I love her use of diffused soft romantic and dreamy colors. She did a series on horses but in recent years, she has focused largely on figurines. The below depicted style represents her recent work. These pieces have stronger lines and the figurines seem more forceful to me somehow as if they have a more direct and certain place they wish to go. There’s no waivering; the figures show nothing but clarity and strength.
Her series of horses derived from seeing ancient Greek friezes at the British Museum. Her interest in animals brought out the bull series and occasionally she still dabbles with bulls from time-to-time. The latest pieces I saw in late October were of smaller figurine pieces and horizontal pieces such as the one below. The figures are all about movement, walking, moving in and out of space. She says, “the work comes from subconscious thoughts about human relations.”
Human movement opposed to more static figures with softer less defined borders and direction shown in the larger pieces below.
I also discovered the work of another artist recently who paints a lot of figurines, and they too have no faces. Says Susan Bostrom Wong about her lack of detail: “its about emerging figures, emerging self into a new world, a new person they have become.” Largely women, her emerging series suggest strength of the new emerging self, both from the pose they carry and the colors she uses. These two women should meet and I tell both of them so.
Use of color for Deloris depends on the mood she’s in. I personally see a lot of muted colors in her work, largely blues, grays and some off reds that often hide in the background. I ask her about her figurines and why there are limited borders, parameters are uncertain, and faces are not there. She says, “why they have no faces is a good question. My work does not represent ‘certain’ people.”

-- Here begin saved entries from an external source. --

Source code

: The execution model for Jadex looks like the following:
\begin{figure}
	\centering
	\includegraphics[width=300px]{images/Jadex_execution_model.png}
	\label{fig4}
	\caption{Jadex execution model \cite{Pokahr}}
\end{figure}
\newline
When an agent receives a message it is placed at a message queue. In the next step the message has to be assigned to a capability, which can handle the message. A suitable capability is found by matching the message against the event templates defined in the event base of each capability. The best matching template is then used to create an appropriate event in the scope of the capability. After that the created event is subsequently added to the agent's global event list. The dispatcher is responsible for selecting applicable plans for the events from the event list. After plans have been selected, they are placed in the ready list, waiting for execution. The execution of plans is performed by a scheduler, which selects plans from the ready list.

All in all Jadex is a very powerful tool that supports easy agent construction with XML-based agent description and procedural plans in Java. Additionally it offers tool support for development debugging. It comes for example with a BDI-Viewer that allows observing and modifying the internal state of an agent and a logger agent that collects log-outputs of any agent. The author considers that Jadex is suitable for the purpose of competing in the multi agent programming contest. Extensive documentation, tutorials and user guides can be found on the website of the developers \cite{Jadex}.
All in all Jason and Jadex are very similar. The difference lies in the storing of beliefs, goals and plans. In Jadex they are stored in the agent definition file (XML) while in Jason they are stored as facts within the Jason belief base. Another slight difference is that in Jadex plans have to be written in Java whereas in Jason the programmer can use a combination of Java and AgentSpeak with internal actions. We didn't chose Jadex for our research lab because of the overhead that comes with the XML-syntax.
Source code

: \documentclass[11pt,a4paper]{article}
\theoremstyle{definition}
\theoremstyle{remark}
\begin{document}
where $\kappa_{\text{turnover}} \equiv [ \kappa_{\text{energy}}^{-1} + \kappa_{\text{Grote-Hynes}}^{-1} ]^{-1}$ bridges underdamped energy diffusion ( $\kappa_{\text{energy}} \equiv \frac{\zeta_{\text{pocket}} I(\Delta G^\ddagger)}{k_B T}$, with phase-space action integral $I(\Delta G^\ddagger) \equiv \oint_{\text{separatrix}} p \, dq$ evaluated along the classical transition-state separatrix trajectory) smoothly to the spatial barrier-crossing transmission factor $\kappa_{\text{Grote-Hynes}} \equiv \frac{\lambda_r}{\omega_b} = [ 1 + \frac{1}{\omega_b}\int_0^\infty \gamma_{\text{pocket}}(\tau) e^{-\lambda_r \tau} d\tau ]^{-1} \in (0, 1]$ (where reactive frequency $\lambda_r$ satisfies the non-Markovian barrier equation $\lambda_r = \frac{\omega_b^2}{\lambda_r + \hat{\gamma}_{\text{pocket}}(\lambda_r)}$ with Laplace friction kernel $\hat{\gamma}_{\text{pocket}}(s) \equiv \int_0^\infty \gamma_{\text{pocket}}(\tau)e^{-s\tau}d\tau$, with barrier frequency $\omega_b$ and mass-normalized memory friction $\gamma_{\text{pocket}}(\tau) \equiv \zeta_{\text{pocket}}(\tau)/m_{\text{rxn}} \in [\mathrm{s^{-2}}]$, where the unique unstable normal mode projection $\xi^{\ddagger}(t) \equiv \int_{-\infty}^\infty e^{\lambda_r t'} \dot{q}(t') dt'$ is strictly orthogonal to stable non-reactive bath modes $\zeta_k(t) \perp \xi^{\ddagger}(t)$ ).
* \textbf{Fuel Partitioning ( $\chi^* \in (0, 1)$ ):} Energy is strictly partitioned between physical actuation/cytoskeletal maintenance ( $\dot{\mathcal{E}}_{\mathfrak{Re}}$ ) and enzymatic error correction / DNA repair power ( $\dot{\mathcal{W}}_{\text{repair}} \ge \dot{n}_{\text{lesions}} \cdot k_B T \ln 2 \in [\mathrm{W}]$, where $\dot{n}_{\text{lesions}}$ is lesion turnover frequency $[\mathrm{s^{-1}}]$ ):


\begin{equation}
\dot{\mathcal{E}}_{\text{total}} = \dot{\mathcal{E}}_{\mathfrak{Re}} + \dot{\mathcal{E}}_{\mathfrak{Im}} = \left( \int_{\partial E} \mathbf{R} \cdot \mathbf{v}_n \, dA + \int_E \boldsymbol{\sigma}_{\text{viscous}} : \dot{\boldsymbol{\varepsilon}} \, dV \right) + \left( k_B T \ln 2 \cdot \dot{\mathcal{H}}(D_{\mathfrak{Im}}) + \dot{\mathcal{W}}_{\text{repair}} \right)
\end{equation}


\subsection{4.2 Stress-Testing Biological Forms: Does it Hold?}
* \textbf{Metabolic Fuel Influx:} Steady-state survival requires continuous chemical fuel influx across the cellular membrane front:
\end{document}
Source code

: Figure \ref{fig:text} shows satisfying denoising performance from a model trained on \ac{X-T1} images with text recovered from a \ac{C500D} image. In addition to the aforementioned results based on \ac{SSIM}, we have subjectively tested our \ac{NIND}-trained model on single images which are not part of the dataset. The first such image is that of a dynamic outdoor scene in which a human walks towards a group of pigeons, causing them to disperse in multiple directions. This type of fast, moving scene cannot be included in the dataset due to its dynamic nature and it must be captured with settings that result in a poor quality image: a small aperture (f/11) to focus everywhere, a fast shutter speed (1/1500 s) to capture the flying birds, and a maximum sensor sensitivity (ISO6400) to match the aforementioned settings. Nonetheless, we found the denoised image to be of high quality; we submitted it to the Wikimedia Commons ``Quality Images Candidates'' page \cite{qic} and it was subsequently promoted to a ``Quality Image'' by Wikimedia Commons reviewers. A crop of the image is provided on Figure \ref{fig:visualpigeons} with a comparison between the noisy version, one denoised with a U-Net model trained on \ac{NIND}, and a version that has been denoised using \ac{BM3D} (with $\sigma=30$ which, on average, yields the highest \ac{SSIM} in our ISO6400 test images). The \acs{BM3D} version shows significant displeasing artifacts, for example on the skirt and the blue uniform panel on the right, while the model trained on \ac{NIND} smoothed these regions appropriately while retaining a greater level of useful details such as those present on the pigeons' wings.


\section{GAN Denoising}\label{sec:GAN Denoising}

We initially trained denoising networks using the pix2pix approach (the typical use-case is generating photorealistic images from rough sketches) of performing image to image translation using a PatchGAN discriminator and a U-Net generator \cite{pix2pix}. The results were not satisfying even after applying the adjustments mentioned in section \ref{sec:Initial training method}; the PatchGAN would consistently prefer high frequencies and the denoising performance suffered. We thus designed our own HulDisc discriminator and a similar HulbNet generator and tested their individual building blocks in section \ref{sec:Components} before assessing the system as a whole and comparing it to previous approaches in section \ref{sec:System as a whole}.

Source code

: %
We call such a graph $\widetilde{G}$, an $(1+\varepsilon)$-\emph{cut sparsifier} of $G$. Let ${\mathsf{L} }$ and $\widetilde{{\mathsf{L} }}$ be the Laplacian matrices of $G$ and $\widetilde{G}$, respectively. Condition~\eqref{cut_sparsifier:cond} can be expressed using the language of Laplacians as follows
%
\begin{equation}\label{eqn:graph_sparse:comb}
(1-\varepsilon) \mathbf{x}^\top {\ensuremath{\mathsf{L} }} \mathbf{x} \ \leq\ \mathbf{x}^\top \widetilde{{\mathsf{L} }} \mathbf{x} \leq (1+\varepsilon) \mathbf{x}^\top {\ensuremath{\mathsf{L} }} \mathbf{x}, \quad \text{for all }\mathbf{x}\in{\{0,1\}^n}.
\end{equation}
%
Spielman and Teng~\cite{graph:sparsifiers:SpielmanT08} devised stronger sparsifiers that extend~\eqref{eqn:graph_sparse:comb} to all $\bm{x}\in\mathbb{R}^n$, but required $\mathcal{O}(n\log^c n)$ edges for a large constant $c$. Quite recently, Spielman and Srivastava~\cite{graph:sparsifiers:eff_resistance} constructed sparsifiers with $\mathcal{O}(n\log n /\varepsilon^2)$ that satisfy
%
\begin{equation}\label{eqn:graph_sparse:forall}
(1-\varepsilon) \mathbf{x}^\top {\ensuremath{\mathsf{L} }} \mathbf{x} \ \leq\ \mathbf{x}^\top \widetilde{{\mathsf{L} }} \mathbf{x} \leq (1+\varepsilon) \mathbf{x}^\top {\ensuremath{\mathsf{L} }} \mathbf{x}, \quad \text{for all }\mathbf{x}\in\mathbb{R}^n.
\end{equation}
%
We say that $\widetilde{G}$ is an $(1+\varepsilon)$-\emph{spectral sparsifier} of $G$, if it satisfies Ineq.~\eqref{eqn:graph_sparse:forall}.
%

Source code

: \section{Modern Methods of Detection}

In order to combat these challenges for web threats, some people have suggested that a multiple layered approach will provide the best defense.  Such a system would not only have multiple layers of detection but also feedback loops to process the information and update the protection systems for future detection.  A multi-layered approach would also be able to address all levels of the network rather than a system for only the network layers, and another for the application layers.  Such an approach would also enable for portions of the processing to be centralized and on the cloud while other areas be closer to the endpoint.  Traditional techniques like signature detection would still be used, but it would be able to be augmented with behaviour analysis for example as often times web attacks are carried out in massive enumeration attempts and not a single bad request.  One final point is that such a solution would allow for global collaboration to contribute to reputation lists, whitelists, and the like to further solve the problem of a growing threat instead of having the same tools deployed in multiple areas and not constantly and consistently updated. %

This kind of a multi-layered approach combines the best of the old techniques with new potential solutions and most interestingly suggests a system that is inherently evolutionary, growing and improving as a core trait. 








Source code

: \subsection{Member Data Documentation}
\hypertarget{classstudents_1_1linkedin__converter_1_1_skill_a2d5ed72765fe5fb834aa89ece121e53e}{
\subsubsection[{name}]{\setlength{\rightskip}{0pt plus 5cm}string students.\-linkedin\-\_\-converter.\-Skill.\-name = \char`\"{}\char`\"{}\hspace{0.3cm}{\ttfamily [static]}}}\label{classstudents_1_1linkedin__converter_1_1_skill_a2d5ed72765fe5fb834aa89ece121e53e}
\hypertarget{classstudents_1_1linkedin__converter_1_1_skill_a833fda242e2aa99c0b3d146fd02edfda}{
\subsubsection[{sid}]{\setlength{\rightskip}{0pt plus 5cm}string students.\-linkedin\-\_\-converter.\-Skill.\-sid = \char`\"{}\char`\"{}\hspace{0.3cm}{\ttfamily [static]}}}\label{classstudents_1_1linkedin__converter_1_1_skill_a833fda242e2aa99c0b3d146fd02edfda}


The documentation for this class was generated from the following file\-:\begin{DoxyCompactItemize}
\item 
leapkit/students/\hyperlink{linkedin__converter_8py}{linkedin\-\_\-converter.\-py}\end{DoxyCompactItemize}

I fell in love with a piece Deloris did called Earth Mother, which I switched to Mother Earth because for some reason, the mothering part of the image was more dominant than the earth image I see in it. Claiming earth as part of its identity is clearly something that jumps off the page as does its earth-like colors, but it is the figure’s nurturing and caring nature of the smaller images that make their way into my unconsciousness. And so, she has become Mother Earth to me.
Says Deloris of Mother Earth, “she appeared from nowhere. I wanted to do something bigger than usual and I cannot really say where she came from. The female condition? I cannot say for sure. She stands still whereas my latest painting shows figures on the move. The difficulty in that painting was the composition. I tried one figure going this way and another way and it did not work until I made them all going one way as if struggling to attain ‘something.'”
Is there a well known artist who inspired you, I ask.
Nathan Oliveira because of his figures in a large space. “His work has inspired me in the direction I have gone.” One of his figures below:
“And,” she says, “Goya because he was the greatest of the greats and the diversity of his work is astounding from portraits of kings and queens to disasters of war.” Be sure to check out her work online as well as the next San Francisco Open Art Studios.
Renee Blodgett is the founder of We Blog the World. The site combines the magic of an online culture and travel magazine with a global blog network and has contributors from every continent in the world. Having lived in 10 countries and explored nearly 80, she is an avid traveler, and a lover, observer and participant in cultural diversity.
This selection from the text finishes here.